Desglose. Puede haber varias razones para esta condición. En particular, debido al aumento de los celos del marido cuando el hombre da a luz. Es posible que esta situación no siempre termine de manera predecible. Además, un parto difícil puede provocar un ataque de nervios, cuando escucha los gritos de su amada esposa y los médicos no hacen nada. Por lo tanto, debe preparar a su esposo para el proceso bastante doloroso y prolongado del parto.

Observaciones de psicólogos sobre el parto en pareja con su marido.
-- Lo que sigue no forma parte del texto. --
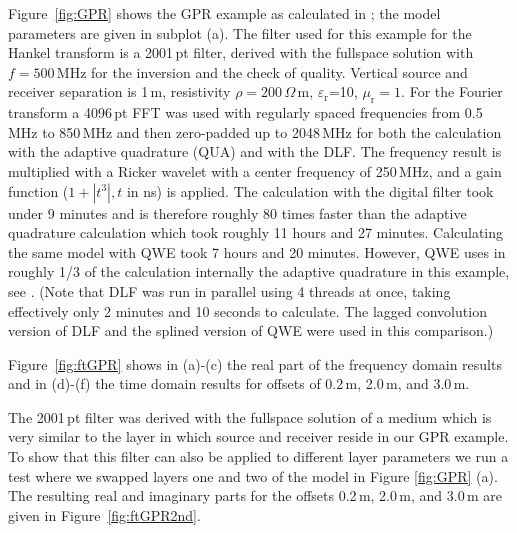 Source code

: \documentclass[paper,twocolumn,twoside]{geophysics}
\newcommand{\mr}[1]{\mathrm{#1}}
\begin{document}
Figure~\ref{fig:GPR} shows the GPR example as calculated in
\cite{GEO.15.Hunziker, GEO.17.Werthmuller}; the model parameters are given in
subplot (a). The filter used for this example for the Hankel transform is a
2001\,pt filter, derived with the fullspace solution with $f=500\,$MHz for the
inversion and the check of quality. Vertical source and receiver separation is
1\,m, resistivity $\rho=200\,\Omega\,$m, $\varepsilon_\mr{r}$=10,
$\mu_\mr{r}=1$. For the Fourier transform a 4096\,pt FFT was used with
regularly spaced frequencies from 0.5\,MHz to 850\,MHz and then zero-padded up
to 2048\,MHz for both the calculation with the adaptive quadrature (QUA) and
with the DLF. The frequency result is multiplied with a Ricker wavelet with a
center frequency of 250\,MHz, and a gain function ($1 + |t^3|, t$ in ns) is
applied. The calculation with the digital filter took under 9 minutes and is
therefore roughly 80 times faster than the adaptive quadrature calculation
which took roughly 11 hours and 27 minutes. Calculating the same model with QWE
took 7 hours and 20 minutes. However, QWE uses in roughly 1/3 of the
calculation internally the adaptive quadrature in this example, see
\cite{GEO.17.Werthmuller}. (Note that DLF was run in parallel using 4 threads
at once, taking effectively only 2 minutes and 10 seconds to calculate.
The lagged convolution version of DLF and the splined version of QWE were used
in this comparison.)
%
%

Figure~\ref{fig:ftGPR} shows in (a)-(c) the real part of the frequency domain
results and in (d)-(f) the time domain results for offsets of 0.2\,m, 2.0\,m,
and 3.0\,m.
%
%

The 2001\,pt filter was derived with the fullspace solution of a medium which
is very similar to the layer in which source and receiver reside in our GPR
example. To show that this filter can also be applied to different layer
parameters we run a test where we swapped layers one and two of the model
in Figure \ref{fig:GPR} (a). The resulting real and imaginary parts for the
offsets 0.2\,m, 2.0\,m, and 3.0\,m are given in Figure~\ref{fig:ftGPR2nd}.
\end{document}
La principal conclusión de los psicólogos sobre el parto en pareja es el instinto paterno temprano. Puede haber 3 tipos comunes de instinto paterno: despertado inmediatamente, gradualmente con el tiempo o nunca apareció. Los psicólogos opinan que es gracias al parto en pareja que el instinto paterno puede despertarse inmediatamente desde el momento en que aparece el bebé.

Un hombre necesita comprender la responsabilidad de un pequeño miembro de la familia. Pero para esto necesitas observar ciertas condiciones. Incluyendo la preparación del propio hombre para el parto en pareja, su deseo y comprensión de las características del proceso.

Muchos tratan el parto como un sacramento determinado. Pero algunos están seguros de que este es el sacramento de una mujer, por lo que un esposo asustado no debe inmiscuirse en este idilio, y el espectáculo que tiene frente a él no es para los débiles de corazón. Pero otros están seguros de lo contrario: después de todo, marido y mujer son uno, así que que se adhieran a la integridad en todo. Cada lado tiene razón: solo necesita decidir sobre su opinión personal, llegando a la decisión final junto con su esposo.